(Data for this exercise Opens)
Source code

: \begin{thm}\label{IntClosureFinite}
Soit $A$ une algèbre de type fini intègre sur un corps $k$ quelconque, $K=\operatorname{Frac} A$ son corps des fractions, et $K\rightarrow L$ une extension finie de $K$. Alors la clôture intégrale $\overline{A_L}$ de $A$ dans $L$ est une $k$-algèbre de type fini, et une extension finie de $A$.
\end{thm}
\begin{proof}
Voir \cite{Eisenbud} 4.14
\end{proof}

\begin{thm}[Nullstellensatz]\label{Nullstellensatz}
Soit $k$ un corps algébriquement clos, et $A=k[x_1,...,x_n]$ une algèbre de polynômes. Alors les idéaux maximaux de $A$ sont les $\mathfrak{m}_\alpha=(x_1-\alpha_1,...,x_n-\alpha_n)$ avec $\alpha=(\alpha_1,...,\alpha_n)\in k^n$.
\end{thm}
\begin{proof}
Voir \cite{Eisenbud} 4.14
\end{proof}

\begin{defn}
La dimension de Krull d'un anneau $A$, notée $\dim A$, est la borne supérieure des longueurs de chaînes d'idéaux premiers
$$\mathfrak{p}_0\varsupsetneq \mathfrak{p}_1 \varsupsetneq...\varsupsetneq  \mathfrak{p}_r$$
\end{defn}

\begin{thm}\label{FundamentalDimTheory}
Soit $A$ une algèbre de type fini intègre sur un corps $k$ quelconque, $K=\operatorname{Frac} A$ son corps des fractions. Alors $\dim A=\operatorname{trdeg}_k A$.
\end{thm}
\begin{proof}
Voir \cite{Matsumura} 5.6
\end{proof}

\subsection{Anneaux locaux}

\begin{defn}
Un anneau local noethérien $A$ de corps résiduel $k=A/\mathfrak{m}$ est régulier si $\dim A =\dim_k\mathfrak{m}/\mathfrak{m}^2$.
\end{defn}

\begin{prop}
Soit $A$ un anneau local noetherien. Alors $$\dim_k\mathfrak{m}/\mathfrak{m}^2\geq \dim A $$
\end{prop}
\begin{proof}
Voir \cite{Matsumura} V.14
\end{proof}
(Data for this exercise Closes)
▶ **Task item**
Write out the entire listing above once more. Keep it exact.

▶ **Solution to this problem**
Source code

: \begin{thm}\label{IntClosureFinite}
Soit $A$ une algèbre de type fini intègre sur un corps $k$ quelconque, $K=\operatorname{Frac} A$ son corps des fractions, et $K\rightarrow L$ une extension finie de $K$. Alors la clôture intégrale $\overline{A_L}$ de $A$ dans $L$ est une $k$-algèbre de type fini, et une extension finie de $A$.
\end{thm}
\begin{proof}
Voir \cite{Eisenbud} 4.14
\end{proof}

\begin{thm}[Nullstellensatz]\label{Nullstellensatz}
Soit $k$ un corps algébriquement clos, et $A=k[x_1,...,x_n]$ une algèbre de polynômes. Alors les idéaux maximaux de $A$ sont les $\mathfrak{m}_\alpha=(x_1-\alpha_1,...,x_n-\alpha_n)$ avec $\alpha=(\alpha_1,...,\alpha_n)\in k^n$.
\end{thm}
\begin{proof}
Voir \cite{Eisenbud} 4.14
\end{proof}

\begin{defn}
La dimension de Krull d'un anneau $A$, notée $\dim A$, est la borne supérieure des longueurs de chaînes d'idéaux premiers
$$\mathfrak{p}_0\varsupsetneq \mathfrak{p}_1 \varsupsetneq...\varsupsetneq  \mathfrak{p}_r$$
\end{defn}

\begin{thm}\label{FundamentalDimTheory}
Soit $A$ une algèbre de type fini intègre sur un corps $k$ quelconque, $K=\operatorname{Frac} A$ son corps des fractions. Alors $\dim A=\operatorname{trdeg}_k A$.
\end{thm}
\begin{proof}
Voir \cite{Matsumura} 5.6
\end{proof}

\subsection{Anneaux locaux}

\begin{defn}
Un anneau local noethérien $A$ de corps résiduel $k=A/\mathfrak{m}$ est régulier si $\dim A =\dim_k\mathfrak{m}/\mathfrak{m}^2$.
\end{defn}

\begin{prop}
Soit $A$ un anneau local noetherien. Alors $$\dim_k\mathfrak{m}/\mathfrak{m}^2\geq \dim A $$
\end{prop}
\begin{proof}
Voir \cite{Matsumura} V.14
\end{proof}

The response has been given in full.